I could not get in touch with him, so I headed into town and had a huge plate of Thai food at the local Thai restaurant. Boy did that refill the tank. It really hit the spot; tofu and vegetable spring roll wraps followed by chicken with broccoli in black bean sauce. I swear they should market a Thai recovery bar with these flavors. Eventually I caught up with my buddy and we headed out to Packwood, WA. It took us forever to get there as there is no direct route to get there from Port Angeles. We finally got there and went to the pizza place for dinner. The town was full of other riders and everyone was jazzed to be there in anticipation of the following day's epic ride. After eating, we went back to the motel where we prepped for the next day's ride. I slept like a dead rock and woke up the next day feeling refreshed and ready to ride.

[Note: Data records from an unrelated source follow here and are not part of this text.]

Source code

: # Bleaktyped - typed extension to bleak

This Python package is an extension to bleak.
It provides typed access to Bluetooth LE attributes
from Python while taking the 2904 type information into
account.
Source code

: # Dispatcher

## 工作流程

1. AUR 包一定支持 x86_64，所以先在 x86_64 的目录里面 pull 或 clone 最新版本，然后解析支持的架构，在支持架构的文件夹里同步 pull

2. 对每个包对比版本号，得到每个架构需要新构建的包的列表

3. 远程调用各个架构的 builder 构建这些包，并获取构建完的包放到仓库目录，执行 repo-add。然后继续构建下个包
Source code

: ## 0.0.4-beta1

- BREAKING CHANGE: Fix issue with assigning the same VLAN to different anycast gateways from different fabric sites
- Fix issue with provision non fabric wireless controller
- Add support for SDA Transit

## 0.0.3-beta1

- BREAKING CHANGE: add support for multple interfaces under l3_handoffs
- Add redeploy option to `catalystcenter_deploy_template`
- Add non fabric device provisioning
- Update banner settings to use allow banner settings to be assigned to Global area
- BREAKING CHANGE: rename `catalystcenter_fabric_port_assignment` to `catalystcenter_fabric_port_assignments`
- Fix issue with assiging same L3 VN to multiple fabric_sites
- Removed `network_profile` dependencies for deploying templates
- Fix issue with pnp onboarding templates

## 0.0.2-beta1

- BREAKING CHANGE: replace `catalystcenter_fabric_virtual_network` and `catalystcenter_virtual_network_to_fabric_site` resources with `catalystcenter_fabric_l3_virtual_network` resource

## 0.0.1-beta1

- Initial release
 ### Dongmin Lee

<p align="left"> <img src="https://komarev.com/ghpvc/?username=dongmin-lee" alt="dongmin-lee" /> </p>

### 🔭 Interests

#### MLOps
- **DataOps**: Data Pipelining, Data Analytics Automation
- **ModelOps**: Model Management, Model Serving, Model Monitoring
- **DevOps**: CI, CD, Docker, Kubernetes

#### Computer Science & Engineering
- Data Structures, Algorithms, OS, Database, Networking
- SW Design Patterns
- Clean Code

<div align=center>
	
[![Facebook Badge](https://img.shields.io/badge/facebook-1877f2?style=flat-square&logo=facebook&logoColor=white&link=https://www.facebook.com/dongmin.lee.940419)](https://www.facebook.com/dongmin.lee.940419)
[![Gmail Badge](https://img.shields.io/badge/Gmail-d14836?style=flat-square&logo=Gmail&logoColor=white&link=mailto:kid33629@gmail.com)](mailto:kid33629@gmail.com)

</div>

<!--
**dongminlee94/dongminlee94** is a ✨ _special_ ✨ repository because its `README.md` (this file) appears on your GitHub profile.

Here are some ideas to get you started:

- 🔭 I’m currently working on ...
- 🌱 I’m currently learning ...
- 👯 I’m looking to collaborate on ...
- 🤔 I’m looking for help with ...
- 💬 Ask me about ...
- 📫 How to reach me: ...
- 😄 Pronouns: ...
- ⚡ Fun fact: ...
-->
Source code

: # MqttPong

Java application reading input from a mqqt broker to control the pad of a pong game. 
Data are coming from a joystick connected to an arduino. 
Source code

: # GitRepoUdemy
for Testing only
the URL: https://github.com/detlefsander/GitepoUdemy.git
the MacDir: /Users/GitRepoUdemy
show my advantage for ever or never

We started the ride a little bit after the 7:00 start time, and the morning air was crisp and cool. I wore my windbreaker for the first leg eventually shedding it. The day warmed up and was probably in the 80's by the time we finished. The route was amazing! The views of the blast zone at the top were simply breathtaking. Spirit Lake is nearly half full of the deadfall trees and has an almost eerie, ominous look to it. Somehow the devastation is beautiful. The route wound through the high passes and eventually to a stretch of road that was closed to vehicles. This closure was for good reason due to the road crevasses, the Volkswagen-sized boulders in the road, and the fact that there are areas being reclaimed by gravity, pulled into the valley below. There were several areas where you would NOT want to ride over the edge. Splat! Anyway, we ended up finishing in the top group even after my riding buddy hit the wall about 30 miles from the finish. He had an amazing ride since he basically came off of the bench with little training. The finish line beer and barbeque were a welcome shot of carbs and booze. We sat in the shade and watched the other riders trickle in before packing up and heading for home.

All in all, both rides could not have been better. I felt great the next day and felt as though I could have done it again. The legs felt great and I felt like I had fuel in the tank. 

Thanks for the help you guys. I did better than I thought I would. I guess my training paid off. I'm going to do this sort of thing again!  

(By the way... In case you are interested, this is how I prepared for the rides. There's really nothing scientific about it, just my idea of preparation.)

August	Day	Mileage	Note
1	Fri 
2	Sat	89	
3	Sun 
4	Mon	27	
5	Tues	28	
6	Wed	14	
7	Thurs 
8	Fri out
9	Sat out
10	Sun out
11	Mon	65	
12	Tues 
13	Wed	4	broken chain
14	Thurs	11	mtb ride
15	Fri 
16	Sat	94	(new chain)
17	Sun	87	
18	Mon 
19	Tues	20	hour at 20 mph on trainer
20	Wed	20	hour at 20 mph on trainer
21	Thurs	33	
22	Fri 
23	Sat	102	Birthday
24	Sun	20	hour at 20 mph on rollers
25	Mon	20	hour at 20 mph on rollers
26	Tues	20	hour at 20 mph on rollers
27	Wed 
28	Thurs	20	hour at 20 mph on rollers
29	Fri 
30	Sat	116	
31	Sun 
September 
1	Mon 
2	Tues	20	hour on rollers (easy)
3	Wed 
4	Thurs	20	hour on rollers (easy)
5	Fri 
6	Sat	80	Seattle to PA
7	Sun	112	High Pass Challenge


----------